Thursday, April 24, 2014

No good expecting us English to beg the Scots to stay - let's make them a mixtape

I don't want Scotland to leave the union but I can see it happening. If it does you'll be able to blame England's twin traditions of superiority and reticence. Taken together these two qualities makes us incapable of pleading with anyone to stay, in any situation, ever. I'm profoundly English. This manifests itself in the fact that I would never want anyone to spend time in my company who didn't want to. I'd hate anyone to come to one of my parties (if I had parties) out of a sense of obligation. The thought of it makes my English soul shrivel. The expression "if that's the way you feel" comes to my lips all too readily. The accompanying shrug comes just as naturally to my shoulders.

There appear to be initiatives to encourage Englishers to band together to persuade the Scots not to do it. I can't see any of them getting much in the way of a following. The English are not going to campaign to persuade somebody else to do something. They're not going to make passionate declarations of their belief in the Union or their respect for the Scots. The English don't go in for big, public gestures. Instead I propose that we choose a Scottish friend who is thinking of voting "yes" and do what the English always do when called upon to express something too deep for words. Make them a mixtape.

4 comments:

  1. Speaking as a Scottish person living in Scotland I feel the arguments in favour have not really been made. It's all been rhetoric. Alex Salmond's approach seems to be - Campaign in Poetry ... Govern in poetry. Not sure that'll work without strong economic arguments - which haven't been clearly made.
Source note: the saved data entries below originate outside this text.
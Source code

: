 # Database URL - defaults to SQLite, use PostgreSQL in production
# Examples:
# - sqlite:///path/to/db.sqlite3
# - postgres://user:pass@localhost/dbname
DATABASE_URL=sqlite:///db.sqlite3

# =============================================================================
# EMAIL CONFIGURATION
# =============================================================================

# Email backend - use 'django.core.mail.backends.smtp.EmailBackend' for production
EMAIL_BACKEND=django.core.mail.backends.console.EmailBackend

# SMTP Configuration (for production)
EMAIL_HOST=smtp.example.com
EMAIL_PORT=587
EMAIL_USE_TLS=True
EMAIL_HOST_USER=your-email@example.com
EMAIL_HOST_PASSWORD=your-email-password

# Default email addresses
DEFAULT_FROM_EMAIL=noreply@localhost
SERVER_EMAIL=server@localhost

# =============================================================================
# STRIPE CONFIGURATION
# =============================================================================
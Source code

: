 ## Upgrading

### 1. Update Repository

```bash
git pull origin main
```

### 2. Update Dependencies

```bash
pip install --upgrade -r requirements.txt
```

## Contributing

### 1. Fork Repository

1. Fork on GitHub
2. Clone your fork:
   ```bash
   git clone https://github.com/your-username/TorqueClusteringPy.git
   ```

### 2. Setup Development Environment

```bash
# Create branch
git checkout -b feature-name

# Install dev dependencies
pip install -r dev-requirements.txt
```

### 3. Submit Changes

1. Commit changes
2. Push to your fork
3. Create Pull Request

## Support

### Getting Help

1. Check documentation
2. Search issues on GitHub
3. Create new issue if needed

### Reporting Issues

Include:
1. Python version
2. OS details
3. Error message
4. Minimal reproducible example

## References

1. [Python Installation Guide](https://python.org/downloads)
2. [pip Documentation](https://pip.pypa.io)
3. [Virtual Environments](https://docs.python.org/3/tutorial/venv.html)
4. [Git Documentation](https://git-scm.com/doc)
    Scottish people are in my observation fairly conservative by nature, obviously not politically but socially. So I think most people will decide against such a major over unless it's clear what the financial pros and cons are. And these really haven't been stated in any clear objective sense at all in my view. So in the end I think we'll err on the side of caution. They won't make any rousing movies about that and I can't imagine Mel Gibson being able to turn that approach into a stirring speech. But I'd say it's the sensible thing to do, unless someone comes put with some arguments in favour that don't involve appealing to idiotic patriotism.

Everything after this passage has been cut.